Il est frappant de voir que les deux candidats offrent les mêmes solutions concernant l’Irak : plus d’implication des Irakiens et davantage d’aide extérieure. Malheureusement, cela ne risque pas de fonctionner. Les deux candidats ont perdu de vue le défi central de notre temps. La « guerre au terrorisme » de George W. Bush est un slogan vide de sens qui perd de vue qu’une guerre civile secoue l’islam et oppose des fanatiques à des modérés de plus en plus intimidés. Par leurs actions menées sans distinction, les États-Unis rendent de plus en plus probable une union des modérés et des islamistes pour affronter l’Amérique.
En Irak, l’occupation est rejetée et le nationalisme s’allie au fanatisme contre l’occupant. Le taux de désertion dans les camps d’entraînement irakien est dangereusement élevé et les actions contre les insurgés donnent de nouvelles recrues aux rebelles. Les choses ne vont pas s’arranger si M. Bush, qui a perdu toute crédibilité, est réélu. Les pays étrangers ne donneront pas plus de fonds et n’enverront pas plus de troupes. Nos alliés pensent déjà à retirer les leurs. Dans le monde islamique, la politique de Bush se confond avec celle d’Ariel Sharon. Elle caricaturée en une politique semi-coloniale. Isolé, Bush pourrait être tenté de se rapprocher de certains pays dans une forme de « sainte alliance » anti-musulmane rassemblant la Russie, l’Inde et Israël. Il est possible de constituer une telle alliance, mais les États-Unis seraient toujours plus isolés en dehors de ce groupe.

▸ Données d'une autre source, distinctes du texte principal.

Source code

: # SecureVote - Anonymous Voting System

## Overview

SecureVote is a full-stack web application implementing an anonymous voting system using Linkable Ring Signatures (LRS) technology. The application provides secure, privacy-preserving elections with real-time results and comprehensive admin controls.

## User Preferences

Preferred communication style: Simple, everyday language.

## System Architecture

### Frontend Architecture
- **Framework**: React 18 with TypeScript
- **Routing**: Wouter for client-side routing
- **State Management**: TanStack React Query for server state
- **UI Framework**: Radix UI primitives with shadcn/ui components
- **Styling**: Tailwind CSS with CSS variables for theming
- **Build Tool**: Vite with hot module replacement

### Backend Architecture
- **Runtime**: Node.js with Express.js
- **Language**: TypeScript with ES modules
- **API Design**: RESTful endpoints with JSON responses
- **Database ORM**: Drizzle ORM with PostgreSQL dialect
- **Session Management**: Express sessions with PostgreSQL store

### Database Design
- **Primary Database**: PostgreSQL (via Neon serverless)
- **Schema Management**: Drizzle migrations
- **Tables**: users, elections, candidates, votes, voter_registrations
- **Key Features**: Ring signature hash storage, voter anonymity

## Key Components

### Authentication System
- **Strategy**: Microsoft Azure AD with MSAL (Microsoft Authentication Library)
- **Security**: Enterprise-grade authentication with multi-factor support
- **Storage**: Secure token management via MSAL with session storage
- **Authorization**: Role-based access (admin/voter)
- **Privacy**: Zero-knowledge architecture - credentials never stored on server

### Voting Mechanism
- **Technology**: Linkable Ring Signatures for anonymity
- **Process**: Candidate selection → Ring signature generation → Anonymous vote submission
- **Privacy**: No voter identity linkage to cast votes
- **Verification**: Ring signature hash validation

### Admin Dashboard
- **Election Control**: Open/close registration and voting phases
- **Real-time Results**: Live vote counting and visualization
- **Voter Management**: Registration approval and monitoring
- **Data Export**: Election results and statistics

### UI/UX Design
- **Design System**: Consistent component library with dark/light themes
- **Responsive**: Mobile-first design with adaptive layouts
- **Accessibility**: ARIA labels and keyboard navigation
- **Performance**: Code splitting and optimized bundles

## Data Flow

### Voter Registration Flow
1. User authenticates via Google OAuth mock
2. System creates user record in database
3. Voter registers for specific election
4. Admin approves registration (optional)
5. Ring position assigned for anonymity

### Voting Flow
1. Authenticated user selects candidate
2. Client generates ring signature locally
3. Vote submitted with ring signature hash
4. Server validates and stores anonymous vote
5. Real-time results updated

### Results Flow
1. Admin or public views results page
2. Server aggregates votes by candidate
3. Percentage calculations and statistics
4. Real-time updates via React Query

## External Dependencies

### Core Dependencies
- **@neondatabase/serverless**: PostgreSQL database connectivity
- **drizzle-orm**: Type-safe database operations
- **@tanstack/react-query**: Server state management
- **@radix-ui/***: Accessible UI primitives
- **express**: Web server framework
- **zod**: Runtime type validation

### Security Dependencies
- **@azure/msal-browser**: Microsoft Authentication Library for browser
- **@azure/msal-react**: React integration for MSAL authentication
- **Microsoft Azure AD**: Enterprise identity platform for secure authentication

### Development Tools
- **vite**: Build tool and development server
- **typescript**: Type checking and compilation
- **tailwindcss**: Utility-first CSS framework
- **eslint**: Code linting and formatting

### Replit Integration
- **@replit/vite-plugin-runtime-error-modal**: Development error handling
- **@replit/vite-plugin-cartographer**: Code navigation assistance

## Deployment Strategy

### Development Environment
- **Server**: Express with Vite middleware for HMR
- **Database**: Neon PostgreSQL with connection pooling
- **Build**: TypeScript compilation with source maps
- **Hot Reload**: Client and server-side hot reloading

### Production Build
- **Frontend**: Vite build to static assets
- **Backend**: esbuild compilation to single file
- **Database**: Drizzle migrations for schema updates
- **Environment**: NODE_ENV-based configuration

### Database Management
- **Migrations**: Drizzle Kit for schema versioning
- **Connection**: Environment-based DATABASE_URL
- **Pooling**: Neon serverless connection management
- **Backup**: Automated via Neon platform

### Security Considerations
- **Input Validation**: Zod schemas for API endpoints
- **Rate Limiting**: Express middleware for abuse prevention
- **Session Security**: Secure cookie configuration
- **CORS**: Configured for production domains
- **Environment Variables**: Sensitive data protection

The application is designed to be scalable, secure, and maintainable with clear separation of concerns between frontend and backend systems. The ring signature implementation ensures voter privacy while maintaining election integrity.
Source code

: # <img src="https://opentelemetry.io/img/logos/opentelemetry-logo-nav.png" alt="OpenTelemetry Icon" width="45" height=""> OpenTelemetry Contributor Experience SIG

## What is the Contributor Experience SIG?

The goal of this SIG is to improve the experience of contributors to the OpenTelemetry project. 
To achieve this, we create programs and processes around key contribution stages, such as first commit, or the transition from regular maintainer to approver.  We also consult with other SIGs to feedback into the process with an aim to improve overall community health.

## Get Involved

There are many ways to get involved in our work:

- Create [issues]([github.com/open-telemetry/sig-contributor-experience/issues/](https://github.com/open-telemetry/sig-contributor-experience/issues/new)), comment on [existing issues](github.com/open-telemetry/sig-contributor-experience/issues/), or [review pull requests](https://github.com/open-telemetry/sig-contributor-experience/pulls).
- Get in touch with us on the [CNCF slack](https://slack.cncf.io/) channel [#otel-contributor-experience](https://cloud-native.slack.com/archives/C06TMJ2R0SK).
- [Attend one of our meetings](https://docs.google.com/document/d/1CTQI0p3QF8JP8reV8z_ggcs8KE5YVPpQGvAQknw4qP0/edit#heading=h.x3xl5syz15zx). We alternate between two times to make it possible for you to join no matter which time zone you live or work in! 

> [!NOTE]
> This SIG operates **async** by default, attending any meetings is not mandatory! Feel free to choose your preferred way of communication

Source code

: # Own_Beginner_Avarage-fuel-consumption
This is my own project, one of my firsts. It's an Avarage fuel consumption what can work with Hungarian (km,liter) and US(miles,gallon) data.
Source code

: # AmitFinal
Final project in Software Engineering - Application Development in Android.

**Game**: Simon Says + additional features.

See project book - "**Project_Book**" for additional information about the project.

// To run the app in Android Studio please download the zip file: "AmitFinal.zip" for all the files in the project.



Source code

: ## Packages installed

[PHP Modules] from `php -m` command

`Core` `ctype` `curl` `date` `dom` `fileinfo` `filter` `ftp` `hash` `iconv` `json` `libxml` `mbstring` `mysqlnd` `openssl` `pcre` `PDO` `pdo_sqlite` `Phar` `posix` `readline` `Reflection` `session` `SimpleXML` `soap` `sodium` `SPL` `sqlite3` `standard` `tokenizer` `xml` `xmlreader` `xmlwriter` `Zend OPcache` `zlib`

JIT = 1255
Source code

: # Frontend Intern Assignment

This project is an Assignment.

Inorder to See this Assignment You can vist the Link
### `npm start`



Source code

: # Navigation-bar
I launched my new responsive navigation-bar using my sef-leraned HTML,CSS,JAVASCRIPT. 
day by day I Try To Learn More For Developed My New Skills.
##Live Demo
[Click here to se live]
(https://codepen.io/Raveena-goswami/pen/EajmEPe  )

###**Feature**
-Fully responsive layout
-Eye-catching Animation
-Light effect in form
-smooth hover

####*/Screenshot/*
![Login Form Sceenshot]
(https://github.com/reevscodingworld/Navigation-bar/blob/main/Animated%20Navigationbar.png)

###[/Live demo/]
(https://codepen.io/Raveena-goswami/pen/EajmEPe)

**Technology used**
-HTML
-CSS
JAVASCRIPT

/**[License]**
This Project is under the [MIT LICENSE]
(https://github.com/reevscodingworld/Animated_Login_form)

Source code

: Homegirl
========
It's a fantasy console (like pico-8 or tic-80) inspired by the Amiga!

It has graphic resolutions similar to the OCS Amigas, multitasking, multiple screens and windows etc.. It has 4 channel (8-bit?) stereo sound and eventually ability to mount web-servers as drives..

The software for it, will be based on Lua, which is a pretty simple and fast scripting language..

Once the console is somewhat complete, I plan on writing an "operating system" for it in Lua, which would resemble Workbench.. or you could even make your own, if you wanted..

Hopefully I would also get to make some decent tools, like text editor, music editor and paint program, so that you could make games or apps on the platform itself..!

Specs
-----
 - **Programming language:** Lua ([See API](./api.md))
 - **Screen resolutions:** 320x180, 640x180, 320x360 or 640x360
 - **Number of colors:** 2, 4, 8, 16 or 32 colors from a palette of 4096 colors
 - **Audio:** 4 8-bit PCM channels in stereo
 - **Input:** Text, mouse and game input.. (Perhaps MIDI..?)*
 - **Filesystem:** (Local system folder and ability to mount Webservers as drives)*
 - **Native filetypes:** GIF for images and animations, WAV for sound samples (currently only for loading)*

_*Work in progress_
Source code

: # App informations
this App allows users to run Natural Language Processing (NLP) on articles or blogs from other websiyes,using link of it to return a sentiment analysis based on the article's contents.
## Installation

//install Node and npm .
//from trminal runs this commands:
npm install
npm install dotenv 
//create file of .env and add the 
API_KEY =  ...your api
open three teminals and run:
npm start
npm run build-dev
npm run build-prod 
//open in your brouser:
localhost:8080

John Kerry bénéficie pour sa part d’une meilleure image, mais elle ne suffira pas à motiver la France ou l’Allemagne pour nous aider en Irak. Pour les convaincre, il faut que les États-Unis ne forment pas une « sainte alliance », mais une alliance large qui sera destinée à traiter de fonds trois questions essentielles : le conflit israélo-palestinien, le chaos en Irak et la menace potentielle iranienne. Les États-Unis et l’Europe devront soutenir un plan de résolution du conflit israélo-palestinien fondé sur un retour à des frontières proches de celles de 1967 et constituant un État palestinien démilitarisé. En échange, les pays européens et musulmans devront contribuer au financement de la reconstruction en Irak. Enfin, les États-Unis et l’Union européenne entameront des discussions avec l’Iran sur l’Afghanistan, l’Irak et son programme nucléaire. Avec un tel programme, l’Europe nous suivra sous peine de repousser les États-Unis dans l’unilatéralisme.

Source
International Herald Tribune (France)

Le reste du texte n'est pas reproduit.